Am I writing this on Sunday? Memorial Day?
The “celebrity” side of things means Clarkson can name drop like a chat show host, model a nifty cap he got from Woody Harrelson, open a “celebrity” pub like his “Grand Tour” mate James May, and command attention wherever he goes. Realtors line up to show him pubs and council members either relish the camera attention of meeting with him over his “planned improvements,” or shun camera and him in part just to put this interloper/poseur in his place.
So there are new wrinkles in the fourth season of “Clarkson’s Farm,” but no novel themes or real new challenges aside from the health scare. It’s pleasantly more of the same, more Clarkson cunning “plans,” more ridicule from one fresh face and a lot of more familiar ones.
There are a lot more “Feckin’ eejit” cracks from his just-as-farm-naive Irish TV lady friend Lisa.

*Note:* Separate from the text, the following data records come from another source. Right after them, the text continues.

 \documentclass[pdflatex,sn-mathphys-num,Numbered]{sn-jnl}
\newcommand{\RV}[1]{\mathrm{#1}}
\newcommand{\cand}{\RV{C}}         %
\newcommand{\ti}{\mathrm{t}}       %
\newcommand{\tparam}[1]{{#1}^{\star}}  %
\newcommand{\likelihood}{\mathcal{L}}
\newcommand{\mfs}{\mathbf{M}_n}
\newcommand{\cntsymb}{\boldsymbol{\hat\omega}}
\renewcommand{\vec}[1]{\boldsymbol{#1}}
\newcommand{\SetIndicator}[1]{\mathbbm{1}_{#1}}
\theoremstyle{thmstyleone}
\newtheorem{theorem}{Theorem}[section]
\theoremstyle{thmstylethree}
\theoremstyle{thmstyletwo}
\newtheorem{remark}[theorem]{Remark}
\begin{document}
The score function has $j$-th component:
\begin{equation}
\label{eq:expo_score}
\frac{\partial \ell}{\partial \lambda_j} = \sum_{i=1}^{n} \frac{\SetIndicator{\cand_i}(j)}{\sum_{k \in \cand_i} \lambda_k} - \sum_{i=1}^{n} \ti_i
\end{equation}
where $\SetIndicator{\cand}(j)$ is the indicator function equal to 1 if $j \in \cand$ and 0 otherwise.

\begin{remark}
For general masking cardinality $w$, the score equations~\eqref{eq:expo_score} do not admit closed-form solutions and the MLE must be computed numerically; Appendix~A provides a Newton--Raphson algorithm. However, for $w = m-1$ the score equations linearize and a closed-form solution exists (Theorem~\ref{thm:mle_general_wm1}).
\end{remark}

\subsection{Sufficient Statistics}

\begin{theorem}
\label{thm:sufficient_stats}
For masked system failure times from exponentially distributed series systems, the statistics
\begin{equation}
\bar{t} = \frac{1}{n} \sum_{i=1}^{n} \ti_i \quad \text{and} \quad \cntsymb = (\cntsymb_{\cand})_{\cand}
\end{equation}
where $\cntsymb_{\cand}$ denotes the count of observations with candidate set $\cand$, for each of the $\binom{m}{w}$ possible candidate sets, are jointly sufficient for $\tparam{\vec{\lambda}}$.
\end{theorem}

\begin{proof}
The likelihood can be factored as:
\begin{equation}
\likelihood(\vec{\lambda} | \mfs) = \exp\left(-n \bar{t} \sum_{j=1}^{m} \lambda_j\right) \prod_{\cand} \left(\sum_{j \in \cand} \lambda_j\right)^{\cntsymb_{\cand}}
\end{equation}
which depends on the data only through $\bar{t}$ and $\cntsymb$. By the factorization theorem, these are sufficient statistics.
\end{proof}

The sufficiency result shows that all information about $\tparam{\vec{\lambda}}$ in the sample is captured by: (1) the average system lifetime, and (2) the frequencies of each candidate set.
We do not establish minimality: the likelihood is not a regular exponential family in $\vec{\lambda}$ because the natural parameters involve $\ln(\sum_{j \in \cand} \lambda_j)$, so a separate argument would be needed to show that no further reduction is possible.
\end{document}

Clarkson and his longtime “Top Gear” and beyond producer Andy Wilmon know where the laughs are in all the tractor confusion and mishaps, and can command a legion of tractor salesmen to show up so that Clarkson can make a TV-friendly “bit” pointing to an informed and practical decision about whether to go with a Holland, John Deere, Massey Ferguson or Case International Harvestor to work his farm.
And they know the laughs will always come from the pretentious bloke his colleagues nicknamed “Orangutan” making the flashiest and most impractically Italian choice possible. Again. The feckin’ eejit.
Rating: TV-16+, profanity, alcohol consumption
Cast: Jeremy Clarkson, Kaleb Cooper, Lisa Hogan, Charlie Ireland, Gerald Cooper, Dilwyn Evans, Alan Townsend and Harriet Cowan
Credits: Created by Andy Wilmon. An Amazon Prime release.